=== Task goal ===
Set down the data again word for word. Skip any pictures.

=== The input ===
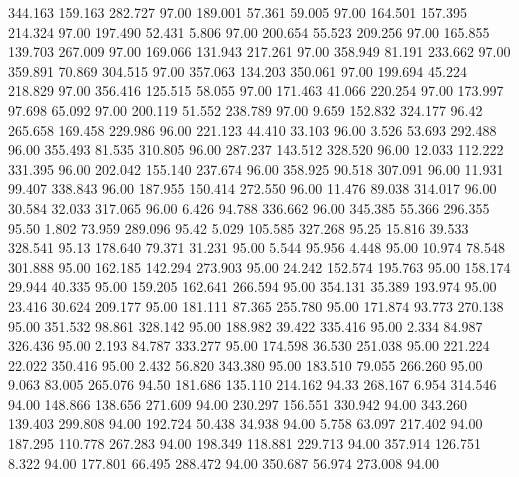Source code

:  344.163  159.163  282.727        97.00
 189.001   57.361   59.005        97.00
 164.501  157.395  214.324        97.00
 197.490   52.431    5.806        97.00
 200.654   55.523  209.256        97.00
 165.855  139.703  267.009        97.00
 169.066  131.943  217.261        97.00
 358.949   81.191  233.662        97.00
 359.891   70.869  304.515        97.00
 357.063  134.203  350.061        97.00
 199.694   45.224  218.829        97.00
 356.416  125.515   58.055        97.00
 171.463   41.066  220.254        97.00
 173.997   97.698   65.092        97.00
 200.119   51.552  238.789        97.00
   9.659  152.832  324.177        96.42
 265.658  169.458  229.986        96.00
 221.123   44.410   33.103        96.00
   3.526   53.693  292.488        96.00
 355.493   81.535  310.805        96.00
 287.237  143.512  328.520        96.00
  12.033  112.222  331.395        96.00
 202.042  155.140  237.674        96.00
 358.925   90.518  307.091        96.00
  11.931   99.407  338.843        96.00
 187.955  150.414  272.550        96.00
  11.476   89.038  314.017        96.00
  30.584   32.033  317.065        96.00
   6.426   94.788  336.662        96.00
 345.385   55.366  296.355        95.50
   1.802   73.959  289.096        95.42
   5.029  105.585  327.268        95.25
  15.816   39.533  328.541        95.13
 178.640   79.371   31.231        95.00
   5.544   95.956    4.448        95.00
  10.974   78.548  301.888        95.00
 162.185  142.294  273.903        95.00
  24.242  152.574  195.763        95.00
 158.174   29.944   40.335        95.00
 159.205  162.641  266.594        95.00
 354.131   35.389  193.974        95.00
  23.416   30.624  209.177        95.00
 181.111   87.365  255.780        95.00
 171.874   93.773  270.138        95.00
 351.532   98.861  328.142        95.00
 188.982   39.422  335.416        95.00
   2.334   84.987  326.436        95.00
   2.193   84.787  333.277        95.00
 174.598   36.530  251.038        95.00
 221.224   22.022  350.416        95.00
   2.432   56.820  343.380        95.00
 183.510   79.055  266.260        95.00
   9.063   83.005  265.076        94.50
 181.686  135.110  214.162        94.33
 268.167    6.954  314.546        94.00
 148.866  138.656  271.609        94.00
 230.297  156.551  330.942        94.00
 343.260  139.403  299.808        94.00
 192.724   50.438   34.938        94.00
   5.758   63.097  217.402        94.00
 187.295  110.778  267.283        94.00
 198.349  118.881  229.713        94.00
 357.914  126.751    8.322        94.00
 177.801   66.495  288.472        94.00
 350.687   56.974  273.008        94.00
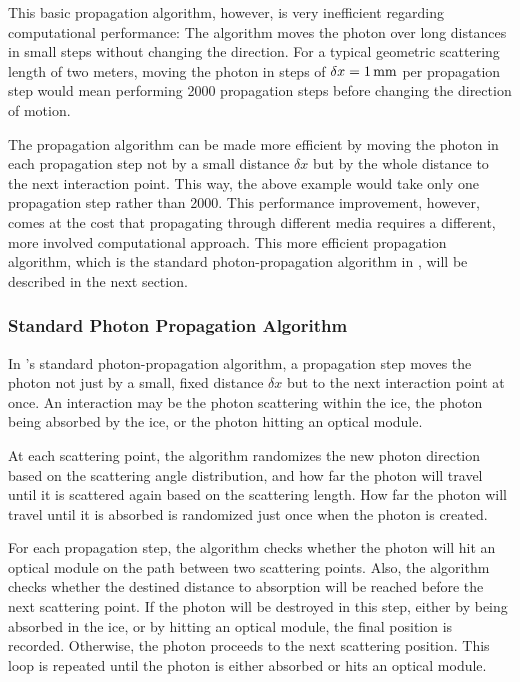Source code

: This basic propagation algorithm, however, is very inefficient regarding
computational performance: The algorithm moves the photon over long
distances in small steps without changing the direction. For a typical
geometric scattering length of two meters, moving the photon in steps of
\(\delta x = 1\text{\,mm}\) per propagation step would mean performing 2000
propagation steps before changing the direction of motion.

The propagation algorithm can be made more efficient by moving the
photon in each propagation step not by a small distance \(\delta x\) but
by the whole distance to the next interaction point. This way, the above
example would take only one propagation step rather than 2000. This
performance improvement, however, comes at the cost that propagating
through different media requires a different, more involved
computational approach. This more efficient propagation algorithm, which
is the standard photon-propagation algorithm in \icecube, will be
described in the next section.

\subsubsection{Standard Photon Propagation Algorithm}
\label{sec:standardphotonpropagationalgorithm}

\label{sec:standard_photon_propagation_algorithm}
\label{sec:standard_clsim}

In \icecube's standard photon-propagation algorithm, a propagation step
moves the photon not just by a small, fixed distance \(\delta x\) but to
the next interaction point at once. An interaction may be the photon
scattering within the ice, the photon being absorbed by the ice, or the
photon hitting an optical module. \cite{clsimsource, ppcpaper}

At each scattering point, the algorithm randomizes the new photon
direction based on the scattering angle distribution, and how far the
photon will travel until it is scattered again based on the scattering
length. How far the photon will travel until it is absorbed is
randomized just once when the photon is created.

For each propagation step, the algorithm checks whether the photon will
hit an optical module on the path between two scattering points. Also,
the algorithm checks whether the destined distance to absorption will be
reached before the next scattering point. If the photon will be
destroyed in this step, either by being absorbed in the ice, or by
hitting an optical module, the final position is recorded. Otherwise,
the photon proceeds to the next scattering position. This loop is
repeated until the photon is either absorbed or hits an optical module.
\cite{ppcpaper}

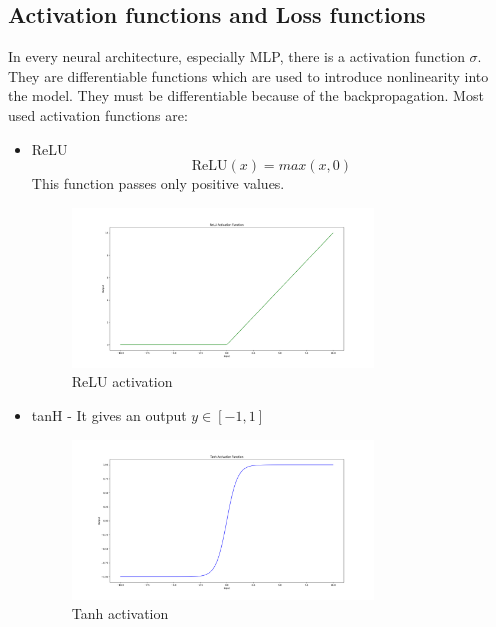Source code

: \subsection{Activation functions and Loss functions}
In every neural architecture, especially MLP, there is a activation function  $\sigma$.
They are differentiable functions which are used to introduce nonlinearity into the model. They must be differentiable because of the backpropagation.
Most used activation functions are:
\begin{itemize}
	\item ReLU\\
	\begin{equation}
		\text{ReLU}(x) = max(x,0)
	\end{equation}
	This function passes only positive values.\\
	\begin{figure}[h!]
		\centering\includegraphics[width=8cm]{chapters/chapter2/relu}
		\caption{ReLU activation}
		\label{relu}
	\end{figure}
	\item tanH - It gives an output $y \in [-1,1]$\\
	\begin{figure}[h!]
		\centering\includegraphics[width=8cm]{chapters/chapter2/tanh}
		\caption{Tanh activation}
		\label{tanh}
	\end{figure}
\end{itemize}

=== Finished exercise ===
Source code

:  344.163  159.163  282.727        97.00
 189.001   57.361   59.005        97.00
 164.501  157.395  214.324        97.00
 197.490   52.431    5.806        97.00
 200.654   55.523  209.256        97.00
 165.855  139.703  267.009        97.00
 169.066  131.943  217.261        97.00
 358.949   81.191  233.662        97.00
 359.891   70.869  304.515        97.00
 357.063  134.203  350.061        97.00
 199.694   45.224  218.829        97.00
 356.416  125.515   58.055        97.00
 171.463   41.066  220.254        97.00
 173.997   97.698   65.092        97.00
 200.119   51.552  238.789        97.00
   9.659  152.832  324.177        96.42
 265.658  169.458  229.986        96.00
 221.123   44.410   33.103        96.00
   3.526   53.693  292.488        96.00
 355.493   81.535  310.805        96.00
 287.237  143.512  328.520        96.00
  12.033  112.222  331.395        96.00
 202.042  155.140  237.674        96.00
 358.925   90.518  307.091        96.00
  11.931   99.407  338.843        96.00
 187.955  150.414  272.550        96.00
  11.476   89.038  314.017        96.00
  30.584   32.033  317.065        96.00
   6.426   94.788  336.662        96.00
 345.385   55.366  296.355        95.50
   1.802   73.959  289.096        95.42
   5.029  105.585  327.268        95.25
  15.816   39.533  328.541        95.13
 178.640   79.371   31.231        95.00
   5.544   95.956    4.448        95.00
  10.974   78.548  301.888        95.00
 162.185  142.294  273.903        95.00
  24.242  152.574  195.763        95.00
 158.174   29.944   40.335        95.00
 159.205  162.641  266.594        95.00
 354.131   35.389  193.974        95.00
  23.416   30.624  209.177        95.00
 181.111   87.365  255.780        95.00
 171.874   93.773  270.138        95.00
 351.532   98.861  328.142        95.00
 188.982   39.422  335.416        95.00
   2.334   84.987  326.436        95.00
   2.193   84.787  333.277        95.00
 174.598   36.530  251.038        95.00
 221.224   22.022  350.416        95.00
   2.432   56.820  343.380        95.00
 183.510   79.055  266.260        95.00
   9.063   83.005  265.076        94.50
 181.686  135.110  214.162        94.33
 268.167    6.954  314.546        94.00
 148.866  138.656  271.609        94.00
 230.297  156.551  330.942        94.00
 343.260  139.403  299.808        94.00
 192.724   50.438   34.938        94.00
   5.758   63.097  217.402        94.00
 187.295  110.778  267.283        94.00
 198.349  118.881  229.713        94.00
 357.914  126.751    8.322        94.00
 177.801   66.495  288.472        94.00
 350.687   56.974  273.008        94.00
Source code

: This basic propagation algorithm, however, is very inefficient regarding
computational performance: The algorithm moves the photon over long
distances in small steps without changing the direction. For a typical
geometric scattering length of two meters, moving the photon in steps of
\(\delta x = 1\text{\,mm}\) per propagation step would mean performing 2000
propagation steps before changing the direction of motion.

The propagation algorithm can be made more efficient by moving the
photon in each propagation step not by a small distance \(\delta x\) but
by the whole distance to the next interaction point. This way, the above
example would take only one propagation step rather than 2000. This
performance improvement, however, comes at the cost that propagating
through different media requires a different, more involved
computational approach. This more efficient propagation algorithm, which
is the standard photon-propagation algorithm in \icecube, will be
described in the next section.

\subsubsection{Standard Photon Propagation Algorithm}
\label{sec:standardphotonpropagationalgorithm}

\label{sec:standard_photon_propagation_algorithm}
\label{sec:standard_clsim}

In \icecube's standard photon-propagation algorithm, a propagation step
moves the photon not just by a small, fixed distance \(\delta x\) but to
the next interaction point at once. An interaction may be the photon
scattering within the ice, the photon being absorbed by the ice, or the
photon hitting an optical module. \cite{clsimsource, ppcpaper}

At each scattering point, the algorithm randomizes the new photon
direction based on the scattering angle distribution, and how far the
photon will travel until it is scattered again based on the scattering
length. How far the photon will travel until it is absorbed is
randomized just once when the photon is created.

For each propagation step, the algorithm checks whether the photon will
hit an optical module on the path between two scattering points. Also,
the algorithm checks whether the destined distance to absorption will be
reached before the next scattering point. If the photon will be
destroyed in this step, either by being absorbed in the ice, or by
hitting an optical module, the final position is recorded. Otherwise,
the photon proceeds to the next scattering position. This loop is
repeated until the photon is either absorbed or hits an optical module.
\cite{ppcpaper}

Source code

: \subsection{Activation functions and Loss functions}
In every neural architecture, especially MLP, there is a activation function  $\sigma$.
They are differentiable functions which are used to introduce nonlinearity into the model. They must be differentiable because of the backpropagation.
Most used activation functions are:
\begin{itemize}
	\item ReLU\\
	\begin{equation}
		\text{ReLU}(x) = max(x,0)
	\end{equation}
	This function passes only positive values.\\
	\begin{figure}[h!]
		\centering\includegraphics[width=8cm]{chapters/chapter2/relu}
		\caption{ReLU activation}
		\label{relu}
	\end{figure}
	\item tanH - It gives an output $y \in [-1,1]$\\
	\begin{figure}[h!]
		\centering\includegraphics[width=8cm]{chapters/chapter2/tanh}
		\caption{Tanh activation}
		\label{tanh}
	\end{figure}
\end{itemize}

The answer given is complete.